Perverse Incentives for Transport Providers have Made Transport Performance Worse

The latest national statistics published by Transport Scotland in September 2017 confirm that the government continues to spend on transport at record levels, backed up with the most extensive and detailed legislation that the transport sector has ever seen, but the statistics on travel demand do not move in direction sought by policy. What needs to change?

There are five concurrent consultations on how to make transport better, covering the creation of low emissions zones, changes to the regulation of bus services, concessionary travel, roadworks, and smart ticketing. With bus patronage falling sharply it is notable that all five of these consultations directly or indirectly relate to buses, but the proposals affect all transport covering: vehicle emissions, reducing the time roads are closed due to roadworks, and the way that government partners with public transport operators so that paying for and using public transport is more convenient, better value and higher quality.

In each case the consultation documents explain the need to make better practice easier. That could work if complexity in delivery has been a barrier to progress. However, the evidence on that is mixed. The documents explain that there are many misconceptions about what can already be delivered under existing legislation. For example, local authorities can already run bus companies, and partnerships with bus operators can already include multiple operators to enable better integration. Is current delivery unsuccessful because the legislation is wrong or because of something else?

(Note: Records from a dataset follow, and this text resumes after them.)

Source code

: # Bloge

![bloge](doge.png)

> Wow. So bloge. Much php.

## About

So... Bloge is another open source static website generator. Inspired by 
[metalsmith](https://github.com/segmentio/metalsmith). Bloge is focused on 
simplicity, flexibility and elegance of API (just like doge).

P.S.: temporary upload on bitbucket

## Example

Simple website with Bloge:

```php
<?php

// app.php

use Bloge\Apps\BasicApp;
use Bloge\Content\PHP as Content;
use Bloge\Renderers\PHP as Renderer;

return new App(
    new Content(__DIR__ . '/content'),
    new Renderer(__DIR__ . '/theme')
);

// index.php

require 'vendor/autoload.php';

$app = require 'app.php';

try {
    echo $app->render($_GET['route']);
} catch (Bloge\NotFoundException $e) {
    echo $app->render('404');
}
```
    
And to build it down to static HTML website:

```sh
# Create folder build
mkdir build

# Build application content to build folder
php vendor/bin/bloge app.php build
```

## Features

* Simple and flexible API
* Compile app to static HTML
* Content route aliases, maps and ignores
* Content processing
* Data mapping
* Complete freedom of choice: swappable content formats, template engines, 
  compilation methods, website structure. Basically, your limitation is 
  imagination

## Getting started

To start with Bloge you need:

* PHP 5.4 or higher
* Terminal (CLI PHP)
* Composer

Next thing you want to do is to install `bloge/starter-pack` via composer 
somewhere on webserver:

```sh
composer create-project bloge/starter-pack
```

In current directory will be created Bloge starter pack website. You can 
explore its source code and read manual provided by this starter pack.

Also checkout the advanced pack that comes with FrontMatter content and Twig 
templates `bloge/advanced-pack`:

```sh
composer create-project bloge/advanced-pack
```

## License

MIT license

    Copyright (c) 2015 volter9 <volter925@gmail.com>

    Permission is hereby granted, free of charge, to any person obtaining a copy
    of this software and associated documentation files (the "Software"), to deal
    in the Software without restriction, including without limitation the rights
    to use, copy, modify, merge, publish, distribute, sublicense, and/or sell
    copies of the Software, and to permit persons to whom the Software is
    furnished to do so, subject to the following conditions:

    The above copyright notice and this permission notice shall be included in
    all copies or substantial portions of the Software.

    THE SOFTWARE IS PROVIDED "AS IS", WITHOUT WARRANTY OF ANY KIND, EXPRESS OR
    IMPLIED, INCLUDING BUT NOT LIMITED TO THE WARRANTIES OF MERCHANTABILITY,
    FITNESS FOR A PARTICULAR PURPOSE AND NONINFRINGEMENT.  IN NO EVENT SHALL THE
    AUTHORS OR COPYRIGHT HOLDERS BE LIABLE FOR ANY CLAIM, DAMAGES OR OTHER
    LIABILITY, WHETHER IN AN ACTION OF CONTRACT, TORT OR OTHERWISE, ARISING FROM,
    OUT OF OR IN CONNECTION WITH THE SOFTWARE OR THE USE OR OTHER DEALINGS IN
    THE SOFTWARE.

Many in the transport industry are already saying they will oppose the raft of new processes and requirements as excessively cumbersome. For many people and organisations working in transport ‘business as usual’ is attractive. Success and failure are not always measured against government goals. More revenue from trains and planes delivers company growth and perhaps higher profits. Growth of car travel helps car dealers and fuel suppliers. A continued decline in bus travel and active travel strengthens the case for public spending which is the most important revenue stream for people working in these sectors. The goals of the agents in delivering transport are not currently aligned with policy, so there are only weak links between what policy says and what funding and legislative programmes deliver.

Audits using statistics can be used to create powerful incentives, but the national statistics report overall trends rather than providing the detailed management information needed to deliver improvements. CILT’s benchmarking services help operators, particularly in the road haulage sector, to compare their performance with their competitors using the shared statistics to identify weak areas of delivery and to constantly seek improvements in performance. Management approaches like this could just as easily be used by local authorities and transport operators to guide their partnership working. For example, compliance monitoring for all registered bus services could be posted online so that the travelling public, managers and local transport authorities can understand problems and react to them promptly.

Unlike the very costly data collection approaches currently used, such as the Scottish Household Survey, cheap and simple performance information could be used to manage incentives. Although most businesses track all of their vehicles to optimise service performance, public transport has been slow adopt these approaches. Individuals in Scotland often share their real-time position and expected time of arrival with friends using a range of freely available popular apps. Do-it-yourself monitoring of public transport and the effect of roadworks is now more accurate than the data used by the operators and authorities.

The absence of incentives organised around day to day performance, rather than the absence of regulation or funding appears to be the most important gap in transport policy delivery. In the government’s low emission zone consultation, the use of charging is proposed only as a penalty, not as an incentive.  Yet across the transport sector, pay as you go insurance policies are growing rapidly. Perhaps, insurance companies might seize the opportunity to seek support from government for expanding social insurance markets to create the required financial incentives for transport operators and users. Different taxation rates for different types of vehicle have proved to be a highly effective way to deliver better performance and are widely accepted and understood.

In the absence of focused new incentives to deliver better transport, the self-selecting consultation responses to the current five consultations must be viewed in the context of the vested interests of each respondent. The responses could end up being a minor calibration of entrenched positions.

Adding the opportunity for focused local management of incentive structures could offer a way to make transport policy delivery more effective. The five current consultations are worryingly weak on incentives, yet quite detailed on potential regulation. Setting lowest common denominators backed up with penalties is much less efficient than incentives for practice more consistent with policy aims. If national policy continues to duck the use of incentives, financial or otherwise, then nobody should be surprised if in another 10 years the statistics show continued decline against government policy goals.